Visualisasi baru dari ilmuwan iklim Universitas Reading Ed Hawkins memiliki pendekatan baru: menempatkan suhu rata-rata bulanan pada a bundar membuat grafik dan menganimasikan spiral keluar menuju sejumlah penyimpangan dari rata-rata global bulan itu dalam rentang 1850-1900.

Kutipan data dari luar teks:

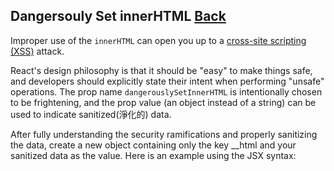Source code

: ## Dangersouly Set innerHTML [Back](./../react.md)

Improper use of the `innerHTML` can open you up to a [cross-site scripting (XSS)](https://en.wikipedia.org/wiki/Cross-site_scripting) attack. 

React's design philosophy is that it should be "easy" to make things safe, and developers should explicitly state their intent when performing "unsafe" operations. The prop name `dangerouslySetInnerHTML` is intentionally chosen to be frightening, and the prop value (an object instead of a string) can be used to indicate sanitized(淨化的) data.

After fully understanding the security ramifications and properly sanitizing the data, create a new object containing only the key __html and your sanitized data as the value. Here is an example using the JSX syntax:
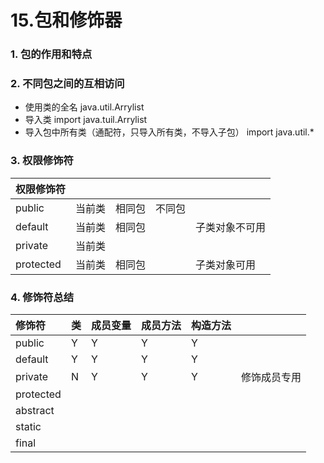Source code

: # 15.包和修饰器

### 1. 包的作用和特点

### 2. 不同包之间的互相访问

* 使用类的全名  java.util.Arrylist
* 导入类 import java.tuil.Arrylist
* 导入包中所有类（通配符，只导入所有类，不导入子包） import java.util.\*

### 3. 权限修饰符

| 权限修饰符 |  |  |  |  |
| :--- | :--- | :--- | :--- | :--- |
| public | 当前类 | 相同包 | 不同包 |  |
| default  | 当前类 | 相同包 |  | 子类对象不可用 |
| private | 当前类 |  |  |  |
| protected | 当前类 | 相同包 |  | 子类对象可用 |

### 4. 修饰符总结

|  修饰符 | 类 | 成员变量 | 成员方法 | 构造方法 |  |
| :--- | :--- | :--- | :--- | :--- | :--- |
| public | Y | Y | Y | Y |  |
| default | Y | Y | Y | Y |  |
| private | N | Y | Y | Y | 修饰成员专用 |
| protected |  |  |  |  |  |
| abstract |  |  |  |  |  |
| static |  |  |  |  |  |
| final |  |  |  |  |  |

5_9_16_Andrea_TempSpiralEdHawkins



Grafik memilih tahun 1850 sebagai tahun paling awal dalam animasi karena saat itulah kita mulai melihat data suhu yang kita perlukan untuk membuat perbandingan. Garis merah mewakili deviasi 1,5 dan 2,0 derajat Celcius dari rata-rata suhu global 1850-1900 untuk bulan itu. Ambang batas tersebut dipilih oleh komunitas internasional, bukan Hawkins - pada akhirnya itu hanya angka bulat yang bagus yang dapat kita gunakan untuk perbandingan, tetapi ambang tersebut berguna karena cenderung dikaitkan dengan perubahan besar dalam perilaku klimaks global. Sasarannya, yang tampaknya tidak mungkin pada titik ini, adalah menghentikan spiral luar sebelum mencapai tanda 1,5 derajat, tetapi tanda 2,0 jelas merupakan tujuan yang lebih dapat dicapai pada titik ini.

perubahan iklimBeberapa hal langsung terlihat jelas, saat melihat infografis ini. Yang pertama adalah bahwa jumlah kemajuan yang mencengangkan yang telah kita buat menuju ambang penyimpangan dari rata-rata sebelumnya yang dibahas secara internasional telah terjadi dalam beberapa dekade terakhir. Laju pergerakan keluar menuju suhu ambang pertama lebih efektif daripada grafik miring ke atas.

Jika Anda melihat lebih dekat, Anda akan melihat beberapa poin menarik dalam sejarah klimaks. Ada berbagai peristiwa El Nino yang meningkatkan suhu untuk waktu yang singkat, yang paling berkesan terjadi pada tahun 1877. Pada tahun 1880-an hingga 1910-an kami mengamati sedikit pendinginan, yang dilakukan oleh pembuat grafik klaim sebagian karena letusan gunung berapi yang mengubah permeabilitas atmosfer menjadi sinar matahari. Ada pemulihan yang nyata dalam rentang 1910-1940, karena efek letusan tersebut hilang, dan matahari secara alami meningkatkan keluaran energinya. Pada titik ini, efek rumah kaca yang disebabkan oleh revolusi industri masih belum berkembang sampai batas yang membahayakan.

grafik iklim 2

Visualisasi kontroversial 'tongkat hoki' tentang kenaikan suhu global, dibuat oleh Mann, Bradley & Hughes pada tahun 1999.

El Nino juga agak bertanggung jawab atas lompatan besar sejak tahun 2000, yang secara alami meningkatkan suhu pada tahun 1998 dan 2016. Namun, hal itu tidak dapat menjelaskan keseluruhan perbedaan.

Satu hal yang ditunjukkan oleh Hawkins sendiri adalah bahwa meskipun tren ini tampaknya mengambil momentum dengan sendirinya, kenyataannya masih bergerak ke luar sebagai respons terhadap perilaku manusia, jadi pada prinsipnya masih mungkin untuk membalikkan tren itu. dengan mengubah perilaku tersebut. Banyak ilmuwan iklim telah berbicara tentang “titik kritis” di masa lalu di mana perubahan iklim dapat menjadi mandiri untuk sementara - tetapi terlepas dari visualisasi grafik ini, masih ada orang optimis di antara yang berpendidikan terbaik tentang topik ini.

Kita akan lihat berapa lama itu berlangsung.